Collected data
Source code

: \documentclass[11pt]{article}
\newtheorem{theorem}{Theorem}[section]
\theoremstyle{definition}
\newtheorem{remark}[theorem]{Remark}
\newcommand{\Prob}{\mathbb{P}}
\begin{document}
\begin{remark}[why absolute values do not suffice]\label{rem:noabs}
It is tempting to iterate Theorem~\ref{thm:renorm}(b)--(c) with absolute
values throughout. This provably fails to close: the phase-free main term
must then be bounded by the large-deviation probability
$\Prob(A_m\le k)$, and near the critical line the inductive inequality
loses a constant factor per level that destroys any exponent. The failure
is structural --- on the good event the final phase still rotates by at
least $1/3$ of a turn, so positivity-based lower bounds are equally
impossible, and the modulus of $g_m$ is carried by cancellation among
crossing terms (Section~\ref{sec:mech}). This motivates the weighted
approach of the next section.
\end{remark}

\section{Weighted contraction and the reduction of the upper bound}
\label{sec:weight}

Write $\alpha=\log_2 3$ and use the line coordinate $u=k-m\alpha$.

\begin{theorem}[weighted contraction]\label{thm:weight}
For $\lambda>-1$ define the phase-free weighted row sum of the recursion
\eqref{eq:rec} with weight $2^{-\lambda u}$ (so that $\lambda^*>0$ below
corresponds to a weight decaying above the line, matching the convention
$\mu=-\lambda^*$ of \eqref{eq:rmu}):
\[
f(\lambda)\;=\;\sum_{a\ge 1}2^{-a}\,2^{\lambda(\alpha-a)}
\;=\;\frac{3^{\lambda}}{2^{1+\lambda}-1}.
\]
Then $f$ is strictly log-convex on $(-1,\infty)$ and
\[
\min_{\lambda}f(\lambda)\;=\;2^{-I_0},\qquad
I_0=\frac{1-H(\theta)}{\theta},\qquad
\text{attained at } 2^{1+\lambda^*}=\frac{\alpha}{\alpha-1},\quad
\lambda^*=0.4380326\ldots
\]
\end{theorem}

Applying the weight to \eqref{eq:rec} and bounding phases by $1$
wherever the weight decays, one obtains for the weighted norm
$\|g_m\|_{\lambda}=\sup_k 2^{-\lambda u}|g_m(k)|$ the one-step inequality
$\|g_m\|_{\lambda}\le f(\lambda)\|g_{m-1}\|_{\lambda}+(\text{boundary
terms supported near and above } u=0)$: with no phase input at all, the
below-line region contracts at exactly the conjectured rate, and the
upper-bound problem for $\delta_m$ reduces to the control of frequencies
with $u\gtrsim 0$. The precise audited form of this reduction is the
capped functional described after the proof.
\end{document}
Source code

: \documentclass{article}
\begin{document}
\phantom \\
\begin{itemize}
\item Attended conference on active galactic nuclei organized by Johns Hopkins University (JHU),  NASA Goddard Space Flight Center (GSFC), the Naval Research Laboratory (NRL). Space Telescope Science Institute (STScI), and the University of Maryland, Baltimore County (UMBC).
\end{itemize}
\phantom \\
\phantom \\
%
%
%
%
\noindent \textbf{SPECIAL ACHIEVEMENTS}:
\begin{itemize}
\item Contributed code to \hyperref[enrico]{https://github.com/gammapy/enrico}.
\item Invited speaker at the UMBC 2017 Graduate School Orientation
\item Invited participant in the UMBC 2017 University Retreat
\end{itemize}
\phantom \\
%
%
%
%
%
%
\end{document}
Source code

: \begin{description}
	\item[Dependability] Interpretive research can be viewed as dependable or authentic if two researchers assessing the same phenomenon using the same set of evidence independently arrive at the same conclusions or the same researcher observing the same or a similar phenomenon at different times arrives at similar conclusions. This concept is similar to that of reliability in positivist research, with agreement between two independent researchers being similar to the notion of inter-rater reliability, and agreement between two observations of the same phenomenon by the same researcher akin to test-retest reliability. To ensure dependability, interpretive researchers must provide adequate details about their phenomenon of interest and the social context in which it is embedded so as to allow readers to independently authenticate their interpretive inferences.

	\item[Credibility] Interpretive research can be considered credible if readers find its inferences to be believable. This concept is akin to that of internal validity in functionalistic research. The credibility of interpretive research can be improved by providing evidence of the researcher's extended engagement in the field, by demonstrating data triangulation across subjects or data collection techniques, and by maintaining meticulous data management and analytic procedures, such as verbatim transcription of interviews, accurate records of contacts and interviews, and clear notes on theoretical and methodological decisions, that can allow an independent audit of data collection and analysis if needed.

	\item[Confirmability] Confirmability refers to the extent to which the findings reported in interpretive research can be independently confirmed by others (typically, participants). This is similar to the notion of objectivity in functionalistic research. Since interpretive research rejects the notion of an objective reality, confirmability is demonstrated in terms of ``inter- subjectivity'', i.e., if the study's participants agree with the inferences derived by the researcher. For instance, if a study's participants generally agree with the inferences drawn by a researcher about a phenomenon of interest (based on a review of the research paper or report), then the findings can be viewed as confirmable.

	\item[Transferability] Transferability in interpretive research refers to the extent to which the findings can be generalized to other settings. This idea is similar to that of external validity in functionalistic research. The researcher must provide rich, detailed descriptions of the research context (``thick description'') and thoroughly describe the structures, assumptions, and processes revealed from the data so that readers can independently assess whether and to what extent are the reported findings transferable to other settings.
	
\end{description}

> _THE TASK_:
Every line of the data above belongs in the answer, unchanged.

> _ANSWER AREA_:
Source code

: \documentclass[11pt]{article}
\newtheorem{theorem}{Theorem}[section]
\theoremstyle{definition}
\newtheorem{remark}[theorem]{Remark}
\newcommand{\Prob}{\mathbb{P}}
\begin{document}
\begin{remark}[why absolute values do not suffice]\label{rem:noabs}
It is tempting to iterate Theorem~\ref{thm:renorm}(b)--(c) with absolute
values throughout. This provably fails to close: the phase-free main term
must then be bounded by the large-deviation probability
$\Prob(A_m\le k)$, and near the critical line the inductive inequality
loses a constant factor per level that destroys any exponent. The failure
is structural --- on the good event the final phase still rotates by at
least $1/3$ of a turn, so positivity-based lower bounds are equally
impossible, and the modulus of $g_m$ is carried by cancellation among
crossing terms (Section~\ref{sec:mech}). This motivates the weighted
approach of the next section.
\end{remark}

\section{Weighted contraction and the reduction of the upper bound}
\label{sec:weight}

Write $\alpha=\log_2 3$ and use the line coordinate $u=k-m\alpha$.

\begin{theorem}[weighted contraction]\label{thm:weight}
For $\lambda>-1$ define the phase-free weighted row sum of the recursion
\eqref{eq:rec} with weight $2^{-\lambda u}$ (so that $\lambda^*>0$ below
corresponds to a weight decaying above the line, matching the convention
$\mu=-\lambda^*$ of \eqref{eq:rmu}):
\[
f(\lambda)\;=\;\sum_{a\ge 1}2^{-a}\,2^{\lambda(\alpha-a)}
\;=\;\frac{3^{\lambda}}{2^{1+\lambda}-1}.
\]
Then $f$ is strictly log-convex on $(-1,\infty)$ and
\[
\min_{\lambda}f(\lambda)\;=\;2^{-I_0},\qquad
I_0=\frac{1-H(\theta)}{\theta},\qquad
\text{attained at } 2^{1+\lambda^*}=\frac{\alpha}{\alpha-1},\quad
\lambda^*=0.4380326\ldots
\]
\end{theorem}

Applying the weight to \eqref{eq:rec} and bounding phases by $1$
wherever the weight decays, one obtains for the weighted norm
$\|g_m\|_{\lambda}=\sup_k 2^{-\lambda u}|g_m(k)|$ the one-step inequality
$\|g_m\|_{\lambda}\le f(\lambda)\|g_{m-1}\|_{\lambda}+(\text{boundary
terms supported near and above } u=0)$: with no phase input at all, the
below-line region contracts at exactly the conjectured rate, and the
upper-bound problem for $\delta_m$ reduces to the control of frequencies
with $u\gtrsim 0$. The precise audited form of this reduction is the
capped functional described after the proof.
\end{document}
Source code

: \documentclass{article}
\begin{document}
\phantom \\
\begin{itemize}
\item Attended conference on active galactic nuclei organized by Johns Hopkins University (JHU),  NASA Goddard Space Flight Center (GSFC), the Naval Research Laboratory (NRL). Space Telescope Science Institute (STScI), and the University of Maryland, Baltimore County (UMBC).
\end{itemize}
\phantom \\
\phantom \\
%
%
%
%
\noindent \textbf{SPECIAL ACHIEVEMENTS}:
\begin{itemize}
\item Contributed code to \hyperref[enrico]{https://github.com/gammapy/enrico}.
\item Invited speaker at the UMBC 2017 Graduate School Orientation
\item Invited participant in the UMBC 2017 University Retreat
\end{itemize}
\phantom \\
%
%
%
%
%
%
\end{document}
Source code

: \begin{description}
	\item[Dependability] Interpretive research can be viewed as dependable or authentic if two researchers assessing the same phenomenon using the same set of evidence independently arrive at the same conclusions or the same researcher observing the same or a similar phenomenon at different times arrives at similar conclusions. This concept is similar to that of reliability in positivist research, with agreement between two independent researchers being similar to the notion of inter-rater reliability, and agreement between two observations of the same phenomenon by the same researcher akin to test-retest reliability. To ensure dependability, interpretive researchers must provide adequate details about their phenomenon of interest and the social context in which it is embedded so as to allow readers to independently authenticate their interpretive inferences.

	\item[Credibility] Interpretive research can be considered credible if readers find its inferences to be believable. This concept is akin to that of internal validity in functionalistic research. The credibility of interpretive research can be improved by providing evidence of the researcher's extended engagement in the field, by demonstrating data triangulation across subjects or data collection techniques, and by maintaining meticulous data management and analytic procedures, such as verbatim transcription of interviews, accurate records of contacts and interviews, and clear notes on theoretical and methodological decisions, that can allow an independent audit of data collection and analysis if needed.

	\item[Confirmability] Confirmability refers to the extent to which the findings reported in interpretive research can be independently confirmed by others (typically, participants). This is similar to the notion of objectivity in functionalistic research. Since interpretive research rejects the notion of an objective reality, confirmability is demonstrated in terms of ``inter- subjectivity'', i.e., if the study's participants agree with the inferences derived by the researcher. For instance, if a study's participants generally agree with the inferences drawn by a researcher about a phenomenon of interest (based on a review of the research paper or report), then the findings can be viewed as confirmable.

	\item[Transferability] Transferability in interpretive research refers to the extent to which the findings can be generalized to other settings. This idea is similar to that of external validity in functionalistic research. The researcher must provide rich, detailed descriptions of the research context (``thick description'') and thoroughly describe the structures, assumptions, and processes revealed from the data so that readers can independently assess whether and to what extent are the reported findings transferable to other settings.
	
\end{description}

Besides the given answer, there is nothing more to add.